To me, there’s no better way to celebrate American capitalism than go to the mall. What embodies the country more than a climate-controlled shopping palace in a seat of endless parking lots? Only the casino rivals the mall for the perfect American mix of waste, despair and elation.
I’m embarrassed how much I enjoy malls and consumption, but only a little. The way to survive in modern society is to embrace crap. So many things are terrible: Violence, the economy, television, movies, Philadelphia sports teams, Internet comment sections, whiny blog posts, etc. You have to be able to enjoy it. Hurrah for malls!
I’ve developed very specific criteria for rating the malls in the Philadelphia area, meaning I looked at a list of them and decided which were worth writing about. For the purposes of “mall,” only indoor, inward-facing complexes with anchor stores count. (Sorry, Roosevelt Mall!) No strip malls, nothing in Jersey (Cherry Hill Mall is nice), no food or flea markets. Also, it’s completely frivolous and the rankings don’t mean anything. If your favorite mall isn’t ranked, it’s because I didn’t feel like writing about it. Or, I forgot.
To note: When compiling the rankings, I awarded 100,000 bonus points to any mall mentioned in the DJ Jazzy Jeff and the Fresh Prince song “Parents Just Don’t Understand.”
1. The Gallery. Quiet, haters. The Gallery at Market East is awesome. The ultimate mall product is sneakers, and The Gallery has a million great sneaker shops. (Mini-ranking of Gallery sneaker stores: 1. Ubiq. 2. Villa. 3. Kicks USA. 4. Finish Line. 5. City Blue.) There are two video game stores, a surprisingly decent Old Navy and a surprisingly cheap Burlington Coat Factory.
The place is stuck with tacky early-80s art and a decent amount of vacant storefronts, but even that turned out pretty neat: The mall donated studio space for JJ Tiziou’s How Philly Moves mural, now installed at the airport. Sometimes you hear New Order over the sound system. There’s a pizza place that serves dollar slices. Also, there’s a train station and three subway stops.
It’s not just because I live a few blocks away. (Okay, maybe a little.) But I truly, truly hate the Macy’s in Center City—I would rather shop anywhere else—and that’s just as close. Look at my bleak description of malls above. What personifies that more than the Gallery?
And, yes, we really missed out on creating a vortex of tacky Americanism if they had put a casino in the Strawbridge’s building. Instead, they found something an even bleaker tenant: A newspaper!
2. King of Prussia Mall. Eh, whatever, this place is good.

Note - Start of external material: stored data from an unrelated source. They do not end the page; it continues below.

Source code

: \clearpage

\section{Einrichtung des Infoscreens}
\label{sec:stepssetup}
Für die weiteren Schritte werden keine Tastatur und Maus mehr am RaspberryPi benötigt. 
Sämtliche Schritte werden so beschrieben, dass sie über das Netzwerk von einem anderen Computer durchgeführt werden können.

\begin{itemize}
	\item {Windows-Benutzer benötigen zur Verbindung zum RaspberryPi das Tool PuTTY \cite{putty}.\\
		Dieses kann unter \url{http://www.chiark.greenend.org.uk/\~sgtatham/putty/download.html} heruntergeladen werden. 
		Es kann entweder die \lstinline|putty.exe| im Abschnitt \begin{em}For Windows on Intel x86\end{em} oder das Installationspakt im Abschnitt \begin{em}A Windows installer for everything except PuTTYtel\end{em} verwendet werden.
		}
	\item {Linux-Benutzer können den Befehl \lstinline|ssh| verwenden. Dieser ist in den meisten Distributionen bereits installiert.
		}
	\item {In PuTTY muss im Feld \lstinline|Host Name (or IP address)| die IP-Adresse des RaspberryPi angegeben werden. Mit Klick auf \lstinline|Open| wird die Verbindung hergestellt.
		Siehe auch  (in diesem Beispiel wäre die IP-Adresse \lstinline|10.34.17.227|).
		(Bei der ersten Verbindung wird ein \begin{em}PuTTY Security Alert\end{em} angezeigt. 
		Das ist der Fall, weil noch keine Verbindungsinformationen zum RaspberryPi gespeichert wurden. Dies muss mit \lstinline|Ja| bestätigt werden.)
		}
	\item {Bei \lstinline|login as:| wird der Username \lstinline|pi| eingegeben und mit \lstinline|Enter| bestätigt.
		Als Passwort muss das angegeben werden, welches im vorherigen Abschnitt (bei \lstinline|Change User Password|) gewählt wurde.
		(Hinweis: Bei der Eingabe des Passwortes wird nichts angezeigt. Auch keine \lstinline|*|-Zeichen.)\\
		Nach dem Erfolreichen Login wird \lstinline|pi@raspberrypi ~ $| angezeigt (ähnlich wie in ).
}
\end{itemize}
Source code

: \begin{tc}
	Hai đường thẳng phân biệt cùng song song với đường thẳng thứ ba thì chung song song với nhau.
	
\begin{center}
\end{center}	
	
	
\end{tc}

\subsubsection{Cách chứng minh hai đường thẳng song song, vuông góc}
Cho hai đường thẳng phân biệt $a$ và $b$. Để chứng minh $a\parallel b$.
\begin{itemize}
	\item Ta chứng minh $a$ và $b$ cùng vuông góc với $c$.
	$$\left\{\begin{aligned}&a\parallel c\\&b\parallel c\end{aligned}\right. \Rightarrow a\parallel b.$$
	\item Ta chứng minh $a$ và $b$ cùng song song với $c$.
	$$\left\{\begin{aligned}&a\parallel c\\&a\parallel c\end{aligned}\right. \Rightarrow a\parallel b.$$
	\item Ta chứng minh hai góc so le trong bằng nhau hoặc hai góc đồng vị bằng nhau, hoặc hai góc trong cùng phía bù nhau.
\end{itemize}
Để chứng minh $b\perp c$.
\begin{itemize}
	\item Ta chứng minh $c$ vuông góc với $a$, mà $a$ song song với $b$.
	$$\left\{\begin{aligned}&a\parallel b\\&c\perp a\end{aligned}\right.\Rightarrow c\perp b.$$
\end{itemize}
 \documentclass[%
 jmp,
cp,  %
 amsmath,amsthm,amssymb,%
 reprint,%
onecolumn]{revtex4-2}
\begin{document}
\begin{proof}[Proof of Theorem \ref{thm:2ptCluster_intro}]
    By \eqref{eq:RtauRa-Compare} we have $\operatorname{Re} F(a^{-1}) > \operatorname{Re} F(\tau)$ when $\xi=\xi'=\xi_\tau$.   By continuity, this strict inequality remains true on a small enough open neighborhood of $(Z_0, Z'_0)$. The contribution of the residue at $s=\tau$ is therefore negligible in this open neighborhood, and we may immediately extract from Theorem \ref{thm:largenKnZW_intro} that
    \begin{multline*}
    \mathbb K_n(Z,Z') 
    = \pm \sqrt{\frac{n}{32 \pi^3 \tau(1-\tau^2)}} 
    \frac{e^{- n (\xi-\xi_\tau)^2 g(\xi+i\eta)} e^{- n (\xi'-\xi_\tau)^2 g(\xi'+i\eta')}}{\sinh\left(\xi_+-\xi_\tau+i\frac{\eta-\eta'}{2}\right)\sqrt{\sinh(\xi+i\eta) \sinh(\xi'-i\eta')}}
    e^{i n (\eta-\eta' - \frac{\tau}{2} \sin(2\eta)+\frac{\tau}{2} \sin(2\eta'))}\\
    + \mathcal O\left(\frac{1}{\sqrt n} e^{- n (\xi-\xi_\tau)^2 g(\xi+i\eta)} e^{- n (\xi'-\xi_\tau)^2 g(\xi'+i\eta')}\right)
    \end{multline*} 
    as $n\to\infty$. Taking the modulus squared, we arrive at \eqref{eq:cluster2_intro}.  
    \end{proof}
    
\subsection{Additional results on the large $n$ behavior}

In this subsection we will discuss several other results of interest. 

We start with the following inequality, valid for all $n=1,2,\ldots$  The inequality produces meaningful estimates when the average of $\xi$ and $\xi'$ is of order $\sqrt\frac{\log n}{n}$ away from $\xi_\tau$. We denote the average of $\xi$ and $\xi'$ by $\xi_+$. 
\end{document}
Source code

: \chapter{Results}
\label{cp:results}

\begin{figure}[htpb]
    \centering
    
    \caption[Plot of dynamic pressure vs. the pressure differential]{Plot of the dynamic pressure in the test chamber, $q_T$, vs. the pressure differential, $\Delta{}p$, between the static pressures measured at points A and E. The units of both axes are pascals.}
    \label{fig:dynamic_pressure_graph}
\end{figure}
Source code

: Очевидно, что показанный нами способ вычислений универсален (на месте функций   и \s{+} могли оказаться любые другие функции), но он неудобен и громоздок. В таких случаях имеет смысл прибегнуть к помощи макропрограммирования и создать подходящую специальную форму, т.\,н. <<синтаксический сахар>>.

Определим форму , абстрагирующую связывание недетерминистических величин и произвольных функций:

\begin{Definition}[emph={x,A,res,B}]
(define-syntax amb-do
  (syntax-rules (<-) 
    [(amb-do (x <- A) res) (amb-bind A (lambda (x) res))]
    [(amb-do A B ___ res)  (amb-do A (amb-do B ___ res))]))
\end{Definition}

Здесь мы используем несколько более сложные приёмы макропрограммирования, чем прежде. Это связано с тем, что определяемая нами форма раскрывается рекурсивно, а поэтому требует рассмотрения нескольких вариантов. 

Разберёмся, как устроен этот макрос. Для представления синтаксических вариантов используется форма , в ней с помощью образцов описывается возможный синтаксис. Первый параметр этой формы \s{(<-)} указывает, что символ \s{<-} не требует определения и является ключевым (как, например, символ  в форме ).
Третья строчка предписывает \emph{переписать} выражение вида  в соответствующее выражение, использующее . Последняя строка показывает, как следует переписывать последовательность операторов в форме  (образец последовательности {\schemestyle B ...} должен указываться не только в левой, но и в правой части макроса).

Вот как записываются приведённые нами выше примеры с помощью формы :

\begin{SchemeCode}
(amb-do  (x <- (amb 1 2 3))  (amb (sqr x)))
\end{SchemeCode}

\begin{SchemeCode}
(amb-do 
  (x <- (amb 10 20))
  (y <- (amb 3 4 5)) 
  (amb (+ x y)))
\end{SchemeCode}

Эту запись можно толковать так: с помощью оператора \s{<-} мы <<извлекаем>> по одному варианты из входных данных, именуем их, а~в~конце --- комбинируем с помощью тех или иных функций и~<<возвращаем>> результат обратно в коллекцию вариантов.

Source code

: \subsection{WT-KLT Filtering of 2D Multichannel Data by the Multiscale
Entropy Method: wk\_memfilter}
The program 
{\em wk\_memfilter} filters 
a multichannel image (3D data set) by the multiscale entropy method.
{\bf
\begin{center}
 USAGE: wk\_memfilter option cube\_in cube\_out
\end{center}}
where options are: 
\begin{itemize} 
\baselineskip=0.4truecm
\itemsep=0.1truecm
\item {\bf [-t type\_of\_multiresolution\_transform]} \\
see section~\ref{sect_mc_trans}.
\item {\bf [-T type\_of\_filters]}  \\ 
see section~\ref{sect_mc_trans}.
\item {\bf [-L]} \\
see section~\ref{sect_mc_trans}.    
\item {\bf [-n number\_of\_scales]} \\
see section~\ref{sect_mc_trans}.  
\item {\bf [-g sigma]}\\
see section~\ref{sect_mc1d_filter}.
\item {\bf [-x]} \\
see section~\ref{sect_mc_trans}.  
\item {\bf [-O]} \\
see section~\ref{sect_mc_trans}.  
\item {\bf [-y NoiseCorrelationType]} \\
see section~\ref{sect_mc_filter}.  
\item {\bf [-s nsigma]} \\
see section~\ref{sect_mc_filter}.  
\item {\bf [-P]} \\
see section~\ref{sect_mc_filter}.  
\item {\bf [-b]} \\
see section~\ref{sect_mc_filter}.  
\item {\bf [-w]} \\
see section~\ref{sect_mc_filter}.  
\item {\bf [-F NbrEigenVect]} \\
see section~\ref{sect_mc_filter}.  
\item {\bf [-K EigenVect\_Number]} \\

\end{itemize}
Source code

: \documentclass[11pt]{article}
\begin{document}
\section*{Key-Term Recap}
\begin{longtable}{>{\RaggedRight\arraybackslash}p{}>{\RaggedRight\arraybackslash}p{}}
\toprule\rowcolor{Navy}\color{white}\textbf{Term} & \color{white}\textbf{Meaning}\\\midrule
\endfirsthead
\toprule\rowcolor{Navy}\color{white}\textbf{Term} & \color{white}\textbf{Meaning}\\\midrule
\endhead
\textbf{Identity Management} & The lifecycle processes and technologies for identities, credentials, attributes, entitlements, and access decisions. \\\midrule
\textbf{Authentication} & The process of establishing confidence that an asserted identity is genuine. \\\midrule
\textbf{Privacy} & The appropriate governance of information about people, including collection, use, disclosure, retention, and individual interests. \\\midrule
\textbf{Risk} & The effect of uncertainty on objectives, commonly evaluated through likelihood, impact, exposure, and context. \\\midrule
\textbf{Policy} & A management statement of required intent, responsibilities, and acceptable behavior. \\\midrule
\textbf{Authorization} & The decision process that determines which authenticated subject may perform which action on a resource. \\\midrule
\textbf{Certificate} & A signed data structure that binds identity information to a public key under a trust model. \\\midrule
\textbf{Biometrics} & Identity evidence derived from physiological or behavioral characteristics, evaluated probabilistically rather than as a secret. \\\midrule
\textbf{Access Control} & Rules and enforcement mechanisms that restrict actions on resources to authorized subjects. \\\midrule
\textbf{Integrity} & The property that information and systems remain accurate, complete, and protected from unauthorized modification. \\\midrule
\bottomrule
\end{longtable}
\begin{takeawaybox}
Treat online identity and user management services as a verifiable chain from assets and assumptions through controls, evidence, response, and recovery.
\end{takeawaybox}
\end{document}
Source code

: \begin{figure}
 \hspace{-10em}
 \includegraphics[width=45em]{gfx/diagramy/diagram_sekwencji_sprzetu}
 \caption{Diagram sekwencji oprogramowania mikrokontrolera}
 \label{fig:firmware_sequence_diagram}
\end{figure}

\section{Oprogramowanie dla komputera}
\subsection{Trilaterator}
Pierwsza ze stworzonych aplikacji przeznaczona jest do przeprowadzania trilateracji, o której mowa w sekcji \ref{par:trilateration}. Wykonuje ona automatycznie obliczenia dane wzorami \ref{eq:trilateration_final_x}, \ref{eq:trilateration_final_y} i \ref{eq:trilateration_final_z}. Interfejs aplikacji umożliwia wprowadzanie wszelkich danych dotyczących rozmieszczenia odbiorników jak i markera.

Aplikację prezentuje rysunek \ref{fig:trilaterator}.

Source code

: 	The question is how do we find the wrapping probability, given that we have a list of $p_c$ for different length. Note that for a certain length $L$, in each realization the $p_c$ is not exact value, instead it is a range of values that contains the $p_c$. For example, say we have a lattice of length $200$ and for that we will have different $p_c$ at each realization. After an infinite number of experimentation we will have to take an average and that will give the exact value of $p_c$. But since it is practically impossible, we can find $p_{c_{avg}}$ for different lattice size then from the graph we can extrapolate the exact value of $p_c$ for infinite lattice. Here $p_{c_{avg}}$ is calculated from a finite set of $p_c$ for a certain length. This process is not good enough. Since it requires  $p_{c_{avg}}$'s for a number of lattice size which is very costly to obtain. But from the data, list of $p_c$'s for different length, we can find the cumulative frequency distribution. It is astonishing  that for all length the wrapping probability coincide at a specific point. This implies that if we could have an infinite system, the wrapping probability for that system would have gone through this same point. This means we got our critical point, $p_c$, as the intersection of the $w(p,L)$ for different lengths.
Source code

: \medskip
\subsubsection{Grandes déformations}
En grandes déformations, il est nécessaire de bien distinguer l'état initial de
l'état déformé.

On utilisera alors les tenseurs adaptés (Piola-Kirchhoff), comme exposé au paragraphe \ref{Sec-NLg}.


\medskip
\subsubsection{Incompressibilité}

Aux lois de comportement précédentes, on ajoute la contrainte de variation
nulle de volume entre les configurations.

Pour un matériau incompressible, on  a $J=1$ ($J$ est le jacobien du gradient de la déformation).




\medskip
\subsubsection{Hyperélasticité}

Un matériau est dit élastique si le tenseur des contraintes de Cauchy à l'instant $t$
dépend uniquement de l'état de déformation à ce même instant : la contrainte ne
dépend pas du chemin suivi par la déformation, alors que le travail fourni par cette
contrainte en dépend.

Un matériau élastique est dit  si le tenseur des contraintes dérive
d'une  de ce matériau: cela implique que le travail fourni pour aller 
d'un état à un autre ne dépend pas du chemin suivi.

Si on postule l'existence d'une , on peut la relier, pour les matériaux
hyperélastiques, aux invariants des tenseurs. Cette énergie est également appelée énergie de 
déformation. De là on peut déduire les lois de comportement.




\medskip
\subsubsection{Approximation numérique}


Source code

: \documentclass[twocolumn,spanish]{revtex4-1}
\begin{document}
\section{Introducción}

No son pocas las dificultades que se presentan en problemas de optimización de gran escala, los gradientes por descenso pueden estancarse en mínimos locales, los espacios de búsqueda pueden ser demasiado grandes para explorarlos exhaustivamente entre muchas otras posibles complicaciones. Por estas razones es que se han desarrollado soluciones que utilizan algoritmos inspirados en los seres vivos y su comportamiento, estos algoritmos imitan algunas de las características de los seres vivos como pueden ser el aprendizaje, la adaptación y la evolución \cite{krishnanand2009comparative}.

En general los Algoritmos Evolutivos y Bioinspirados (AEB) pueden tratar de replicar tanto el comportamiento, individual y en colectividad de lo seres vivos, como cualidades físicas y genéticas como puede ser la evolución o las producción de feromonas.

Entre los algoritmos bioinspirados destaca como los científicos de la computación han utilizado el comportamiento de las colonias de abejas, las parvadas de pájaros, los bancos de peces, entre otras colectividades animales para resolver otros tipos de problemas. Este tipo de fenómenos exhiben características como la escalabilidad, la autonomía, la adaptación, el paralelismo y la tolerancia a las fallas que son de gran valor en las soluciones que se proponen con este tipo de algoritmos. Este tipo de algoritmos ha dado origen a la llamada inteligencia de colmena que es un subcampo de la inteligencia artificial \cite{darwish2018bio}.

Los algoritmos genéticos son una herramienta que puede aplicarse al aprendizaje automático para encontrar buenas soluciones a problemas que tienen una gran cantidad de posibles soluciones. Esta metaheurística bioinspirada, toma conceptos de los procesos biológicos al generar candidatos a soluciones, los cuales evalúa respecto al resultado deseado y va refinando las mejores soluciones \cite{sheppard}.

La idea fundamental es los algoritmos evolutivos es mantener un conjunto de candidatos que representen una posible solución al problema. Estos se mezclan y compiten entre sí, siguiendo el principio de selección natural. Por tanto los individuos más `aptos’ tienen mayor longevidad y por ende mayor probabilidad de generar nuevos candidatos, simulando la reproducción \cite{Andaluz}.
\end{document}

3. Willow Grove Mall. Let’s see: Nordstrom’s, a good Macy’s, three floors, a carousel. I’ll never ride it, but whatever: Just knowing there’s a carousel in my mall warms my heart. Also, it’s near Big Wheel Park.
4. Plymouth Meeting Mall. I simply quote Wikipedia: “The Plymouth Meeting was one of the very first malls in North America which, among its mixture of various stores offered a church within the mall which exists to this day.”
5. Oxford Valley Mall. Eh, Oxford Valley’s okay I guess. The real attraction here is that this mall is right next to Sesame Place! Any mall that’s right next to a children’s amusement park has to be good.
6. Neshaminy Mall. This is the only mall I know of with a sculpture of a Native American next to a fountain. This place also has my favorite H&M and a killer movie theater. Actually, I’m not sure if it has any other stores anymore.
7. Springfield Mall. It has a Macy’s, a Target and it’s in Delaware County. It lands here.
8. Franklin Mills. If you simply must shop at a mall with a giant Ben Franklin head, this is your only option. I grew up right near Franklin Mills and spent most of my seventh and eighth grade free time there. We mallrats were not big fans of it then, but what always confused me were the bus tours to it. Bus tours to the crappy mall that used to be a harness racing track! Still, there’s a Brooks Brothers outlet.
There’s a church here, too, in the old movie theater.
9. The Shops at Liberty Place. Quick: Name me one store at The Shops at Liberty Place. Bzzt! Ha, you can’t do it! The weird ‘spoke’ design—I think this mall was modeled after Eastern State Penitentiary—really makes it impossible to remember anything that’s in the mall. Okay, okay, it has a J. Crew.
Still, even this place isn’t all bad: The food court is big and bright, and the best pop-up calendar shop in the city is here. And sometimes that’s all you really need.